I recently developed a plan for the introduction of social media into a large arts organization. The goal was to radically remake the organization’s relationship to its customers, a relationship which was showing significant signs of strain.
This was an organization that had a decades-long history of active discouragement by its leaders of listening to customers. It was a very large organization. It had a culture of fear, was very hierarchical, discouraged innovation and had gotten away with a monopoly for a long time. But in the last several years, it had seen its market share degrade substantially and at the same time age. It knew it needed to embrace a new conversational strategy, but, in the end, was unwilling to make the internal changes necessary to make that shift.
The opportunity was huge for this organization, so their surrender to short-term comfort was a real blow to me. But the intense thinking I was forced to put into this worst-case scenario was valuable. As a result, I have come up with The Plan.
Because each company or organization’s needs, history and culture are unique, it would never serve as a practical guide. But it might have some value as a point of departure and in that spirit I offer it. It was designed to both clear the ground and, at each stage, build upon the preceding one, training the users and the customers as it proceeded.

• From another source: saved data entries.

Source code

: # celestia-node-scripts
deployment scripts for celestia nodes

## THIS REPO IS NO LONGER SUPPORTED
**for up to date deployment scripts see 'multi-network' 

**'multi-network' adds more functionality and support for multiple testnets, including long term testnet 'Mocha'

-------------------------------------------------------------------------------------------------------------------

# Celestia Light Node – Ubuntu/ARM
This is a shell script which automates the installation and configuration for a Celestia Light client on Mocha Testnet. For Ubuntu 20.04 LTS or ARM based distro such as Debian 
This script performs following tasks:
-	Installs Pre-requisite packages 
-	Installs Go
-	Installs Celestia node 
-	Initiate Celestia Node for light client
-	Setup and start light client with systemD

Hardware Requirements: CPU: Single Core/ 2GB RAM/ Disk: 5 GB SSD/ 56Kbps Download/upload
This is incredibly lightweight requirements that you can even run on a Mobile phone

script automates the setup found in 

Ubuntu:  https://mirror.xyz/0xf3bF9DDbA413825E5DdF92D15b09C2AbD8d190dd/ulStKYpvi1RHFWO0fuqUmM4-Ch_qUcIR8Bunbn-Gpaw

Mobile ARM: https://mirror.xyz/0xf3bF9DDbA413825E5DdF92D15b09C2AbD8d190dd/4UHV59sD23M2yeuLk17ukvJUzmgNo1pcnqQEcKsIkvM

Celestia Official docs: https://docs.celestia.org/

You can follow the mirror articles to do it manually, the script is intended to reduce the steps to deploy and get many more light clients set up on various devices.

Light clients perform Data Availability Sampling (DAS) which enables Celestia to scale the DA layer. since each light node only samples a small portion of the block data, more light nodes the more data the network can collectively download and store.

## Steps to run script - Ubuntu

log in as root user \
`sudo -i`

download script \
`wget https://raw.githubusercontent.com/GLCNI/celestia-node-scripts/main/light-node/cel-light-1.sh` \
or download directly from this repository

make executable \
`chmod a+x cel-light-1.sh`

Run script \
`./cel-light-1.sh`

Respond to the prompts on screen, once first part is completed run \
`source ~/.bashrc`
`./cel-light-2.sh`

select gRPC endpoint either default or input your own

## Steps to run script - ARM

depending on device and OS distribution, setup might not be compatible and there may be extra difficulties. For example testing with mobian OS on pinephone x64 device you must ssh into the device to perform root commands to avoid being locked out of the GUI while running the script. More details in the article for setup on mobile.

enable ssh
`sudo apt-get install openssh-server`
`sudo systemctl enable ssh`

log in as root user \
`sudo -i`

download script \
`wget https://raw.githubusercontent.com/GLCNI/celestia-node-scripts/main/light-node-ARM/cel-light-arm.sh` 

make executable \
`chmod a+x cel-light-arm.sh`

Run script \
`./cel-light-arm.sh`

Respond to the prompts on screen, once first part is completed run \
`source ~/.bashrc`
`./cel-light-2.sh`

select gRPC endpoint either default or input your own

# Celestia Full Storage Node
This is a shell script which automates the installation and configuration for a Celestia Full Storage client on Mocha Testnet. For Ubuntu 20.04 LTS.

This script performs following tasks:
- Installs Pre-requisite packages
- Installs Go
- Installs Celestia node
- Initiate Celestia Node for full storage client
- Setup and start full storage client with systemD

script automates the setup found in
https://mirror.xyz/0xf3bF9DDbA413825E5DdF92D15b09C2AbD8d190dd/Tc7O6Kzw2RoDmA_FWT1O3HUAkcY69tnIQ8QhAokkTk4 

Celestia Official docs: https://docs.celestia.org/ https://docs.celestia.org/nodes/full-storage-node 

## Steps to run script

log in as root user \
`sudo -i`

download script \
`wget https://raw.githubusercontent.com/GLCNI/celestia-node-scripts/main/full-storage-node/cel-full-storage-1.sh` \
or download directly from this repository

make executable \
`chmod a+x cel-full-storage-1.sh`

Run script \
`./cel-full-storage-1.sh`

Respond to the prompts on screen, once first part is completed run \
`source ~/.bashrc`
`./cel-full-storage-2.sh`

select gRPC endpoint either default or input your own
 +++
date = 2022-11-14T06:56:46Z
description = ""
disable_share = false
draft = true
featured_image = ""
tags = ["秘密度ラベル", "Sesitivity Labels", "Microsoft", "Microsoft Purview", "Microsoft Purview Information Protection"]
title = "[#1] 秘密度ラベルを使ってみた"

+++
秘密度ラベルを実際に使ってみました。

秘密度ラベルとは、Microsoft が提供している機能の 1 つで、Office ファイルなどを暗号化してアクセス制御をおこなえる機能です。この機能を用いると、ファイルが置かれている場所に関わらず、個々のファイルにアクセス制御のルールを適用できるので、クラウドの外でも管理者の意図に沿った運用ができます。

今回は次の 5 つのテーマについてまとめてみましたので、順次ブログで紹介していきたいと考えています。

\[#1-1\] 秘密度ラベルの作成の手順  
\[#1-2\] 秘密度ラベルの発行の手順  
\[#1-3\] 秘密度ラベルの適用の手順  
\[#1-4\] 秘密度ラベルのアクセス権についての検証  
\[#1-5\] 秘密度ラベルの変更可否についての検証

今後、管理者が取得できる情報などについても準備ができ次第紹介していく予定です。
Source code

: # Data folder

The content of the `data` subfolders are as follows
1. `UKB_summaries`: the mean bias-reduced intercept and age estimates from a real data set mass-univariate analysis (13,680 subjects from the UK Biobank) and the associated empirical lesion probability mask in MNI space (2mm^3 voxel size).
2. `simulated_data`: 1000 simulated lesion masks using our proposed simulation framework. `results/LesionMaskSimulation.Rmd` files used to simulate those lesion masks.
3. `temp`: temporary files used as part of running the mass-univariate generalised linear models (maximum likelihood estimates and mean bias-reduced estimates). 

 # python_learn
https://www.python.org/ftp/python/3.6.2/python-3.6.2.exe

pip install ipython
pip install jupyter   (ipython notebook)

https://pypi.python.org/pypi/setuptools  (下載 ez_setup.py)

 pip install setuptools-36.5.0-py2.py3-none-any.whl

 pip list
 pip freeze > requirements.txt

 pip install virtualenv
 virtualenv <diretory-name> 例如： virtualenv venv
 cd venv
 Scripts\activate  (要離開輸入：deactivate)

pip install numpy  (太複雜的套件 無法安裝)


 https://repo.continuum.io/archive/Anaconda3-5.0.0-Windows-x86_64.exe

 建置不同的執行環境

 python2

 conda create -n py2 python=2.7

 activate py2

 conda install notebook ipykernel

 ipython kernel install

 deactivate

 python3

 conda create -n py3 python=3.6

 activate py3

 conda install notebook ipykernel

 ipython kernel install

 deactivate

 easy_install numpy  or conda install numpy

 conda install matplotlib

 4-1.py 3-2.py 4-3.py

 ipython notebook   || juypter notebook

- Announce that the conversation is on. Period. Hold hands, have meetings, encourage an internal conversation, but remember: This is “disruptive technology.” There will be no consensus. It will—until it is a proven success and, for some, even after that—be resented and resisted. Only a determined leader, one willing to employ the force of his or her moral and organizational authority, will be capable of seeing this change through the period of adjustment to fruition. Express, as your goal, the recognition of an already-occurring conversation with your audience. Articulate your respect for the intellect and spirit of a dedicated customer based. Remind your employees that to listen to their customers is not the same as to pander to them. But to refuse to listen to them is the same as dismissing them.
- Express your intent to destroy the hierarchical, authoritarian status quo in your customer relations, replacing it with a radical openness and absolute dedication to two-way conversation.
- Set up a phased rollout of conversational tools, building both skills and comfort as you go. (See the rollout below.)
- Be complete. Do not try to have your cake and eat it too by, for instance, unveiling a “blog” upon which no one can comment. Activate all elements of each tool you use.
- Monitor each tool you roll out. You may find your blog and forum are extremely popular but simply no one wants to listen to your podcast. You may find that your company’s blog attracts too much spam and needs a more restrictive commenting policy. Again, do not act as though you know what works for all parties prior to experimenting with them. Use a combination of your own guts, vision and intuition, the expressed preferences of your audience and hard usage data.
- Experiment promiscuously with all forms of conversational tools: blogging, podcasting, vlogcasting, forums, social networking, wikis and file-sharing.
- Extend that commitment into the physical environment of your company. People who use these tools do not think of the ‘real world’ vs. ‘cyberspace’ when they fire up their computers anymore than they think of the ‘real world’ vs. ‘telespace’ when they pick up the telephone. To wit: Give bloggers press access; sponsor meetups for blogging visitors; arrange group interviews for bloggers with your company’s professionals.
- Make it understood throughout the organization that everything, everywhere, with no exceptions, is open to being blogged about, podcasted and videoblogged within the organization and generally observed, commented upon, praised or criticized by anyone and everyone within and without the organization.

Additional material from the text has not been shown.